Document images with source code
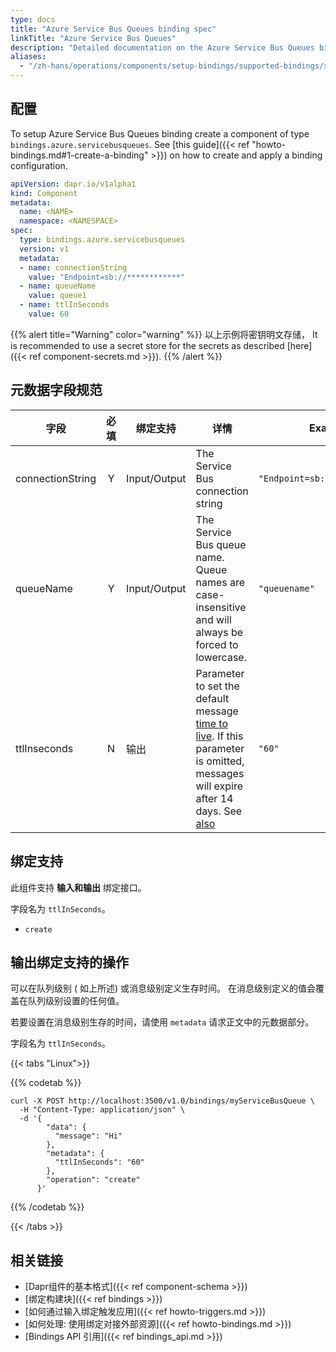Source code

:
 ```yaml
---
type: docs
title: "Azure Service Bus Queues binding spec"
linkTitle: "Azure Service Bus Queues"
description: "Detailed documentation on the Azure Service Bus Queues binding component"
aliases:
  - "/zh-hans/operations/components/setup-bindings/supported-bindings/servicebusqueues/"
---
```


## 配置

To setup Azure Service Bus Queues binding create a component of type `bindings.azure.servicebusqueues`. See [this guide]({{< ref "howto-bindings.md#1-create-a-binding" >}}) on how to create and apply a binding configuration.

```yaml
apiVersion: dapr.io/v1alpha1
kind: Component
metadata:
  name: <NAME>
  namespace: <NAMESPACE>
spec:
  type: bindings.azure.servicebusqueues
  version: v1
  metadata:
  - name: connectionString
    value: "Endpoint=sb://************"
  - name: queueName
    value: queue1
  - name: ttlInSeconds
    value: 60
```

{{% alert title="Warning" color="warning" %}}
以上示例将密钥明文存储， It is recommended to use a secret store for the secrets as described [here]({{< ref component-secrets.md >}}).
{{% /alert %}}

## 元数据字段规范

| 字段               | 必填 | 绑定支持         | 详情                                                                                                                                                                                                                                          | Example                        |
| ---------------- |:--:| ------------ | ------------------------------------------------------------------------------------------------------------------------------------------------------------------------------------------------------------------------------------------- | ------------------------------ |
| connectionString | Y  | Input/Output | The Service Bus connection string                                                                                                                                                                                                           | `"Endpoint=sb://************"` |
| queueName        | Y  | Input/Output | The Service Bus queue name. Queue names are case-insensitive and will always be forced to lowercase.                                                                                                                                        | `"queuename"`                  |
| ttlInseconds     | N  | 输出           | Parameter to set the default message [time to live](https://docs.microsoft.com/azure/service-bus-messaging/message-expiration). If this parameter is omitted, messages will expire after 14 days. See [also](#specifying-a-ttl-per-message) | `"60"`                         |

## 绑定支持

此组件支持 **输入和输出** 绑定接口。

字段名为 `ttlInSeconds`。

- `create`

## 输出绑定支持的操作

可以在队列级别 ( 如上所述) 或消息级别定义生存时间。 在消息级别定义的值会覆盖在队列级别设置的任何值。

若要设置在消息级别生存的时间，请使用 `metadata` 请求正文中的元数据部分。

字段名为 `ttlInSeconds`。

{{< tabs "Linux">}}

{{% codetab %}}

```shell
curl -X POST http://localhost:3500/v1.0/bindings/myServiceBusQueue \
  -H "Content-Type: application/json" \
  -d '{
        "data": {
          "message": "Hi"
        },
        "metadata": {
          "ttlInSeconds": "60"
        },
        "operation": "create"
      }'
```
{{% /codetab %}}

{{< /tabs >}}

## 相关链接

- [Dapr组件的基本格式]({{< ref component-schema >}})
- [绑定构建块]({{< ref bindings >}})
- [如何通过输入绑定触发应用]({{< ref howto-triggers.md >}})
- [如何处理: 使用绑定对接外部资源]({{< ref howto-bindings.md >}})
- [Bindings API 引用]({{< ref bindings_api.md >}})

- _What is needed_
Copy out all the data exactly; skip the pictures.

- _Finished task_
Source code

:
 ```yaml
---
type: docs
title: "Azure Service Bus Queues binding spec"
linkTitle: "Azure Service Bus Queues"
description: "Detailed documentation on the Azure Service Bus Queues binding component"
aliases:
  - "/zh-hans/operations/components/setup-bindings/supported-bindings/servicebusqueues/"
---
```


## 配置

To setup Azure Service Bus Queues binding create a component of type `bindings.azure.servicebusqueues`. See [this guide]({{< ref "howto-bindings.md#1-create-a-binding" >}}) on how to create and apply a binding configuration.

```yaml
apiVersion: dapr.io/v1alpha1
kind: Component
metadata:
  name: <NAME>
  namespace: <NAMESPACE>
spec:
  type: bindings.azure.servicebusqueues
  version: v1
  metadata:
  - name: connectionString
    value: "Endpoint=sb://************"
  - name: queueName
    value: queue1
  - name: ttlInSeconds
    value: 60
```

{{% alert title="Warning" color="warning" %}}
以上示例将密钥明文存储， It is recommended to use a secret store for the secrets as described [here]({{< ref component-secrets.md >}}).
{{% /alert %}}

## 元数据字段规范

| 字段               | 必填 | 绑定支持         | 详情                                                                                                                                                                                                                                          | Example                        |
| ---------------- |:--:| ------------ | ------------------------------------------------------------------------------------------------------------------------------------------------------------------------------------------------------------------------------------------- | ------------------------------ |
| connectionString | Y  | Input/Output | The Service Bus connection string                                                                                                                                                                                                           | `"Endpoint=sb://************"` |
| queueName        | Y  | Input/Output | The Service Bus queue name. Queue names are case-insensitive and will always be forced to lowercase.                                                                                                                                        | `"queuename"`                  |
| ttlInseconds     | N  | 输出           | Parameter to set the default message [time to live](https://docs.microsoft.com/azure/service-bus-messaging/message-expiration). If this parameter is omitted, messages will expire after 14 days. See [also](#specifying-a-ttl-per-message) | `"60"`                         |

## 绑定支持

此组件支持 **输入和输出** 绑定接口。

字段名为 `ttlInSeconds`。

- `create`

## 输出绑定支持的操作

可以在队列级别 ( 如上所述) 或消息级别定义生存时间。 在消息级别定义的值会覆盖在队列级别设置的任何值。

若要设置在消息级别生存的时间，请使用 `metadata` 请求正文中的元数据部分。

字段名为 `ttlInSeconds`。

{{< tabs "Linux">}}

{{% codetab %}}

```shell
curl -X POST http://localhost:3500/v1.0/bindings/myServiceBusQueue \
  -H "Content-Type: application/json" \
  -d '{
        "data": {
          "message": "Hi"
        },
        "metadata": {
          "ttlInSeconds": "60"
        },
        "operation": "create"
      }'
```
{{% /codetab %}}

{{< /tabs >}}

## 相关链接

- [Dapr组件的基本格式]({{< ref component-schema >}})
- [绑定构建块]({{< ref bindings >}})
- [如何通过输入绑定触发应用]({{< ref howto-triggers.md >}})
- [如何处理: 使用绑定对接外部资源]({{< ref howto-bindings.md >}})
- [Bindings API 引用]({{< ref bindings_api.md >}})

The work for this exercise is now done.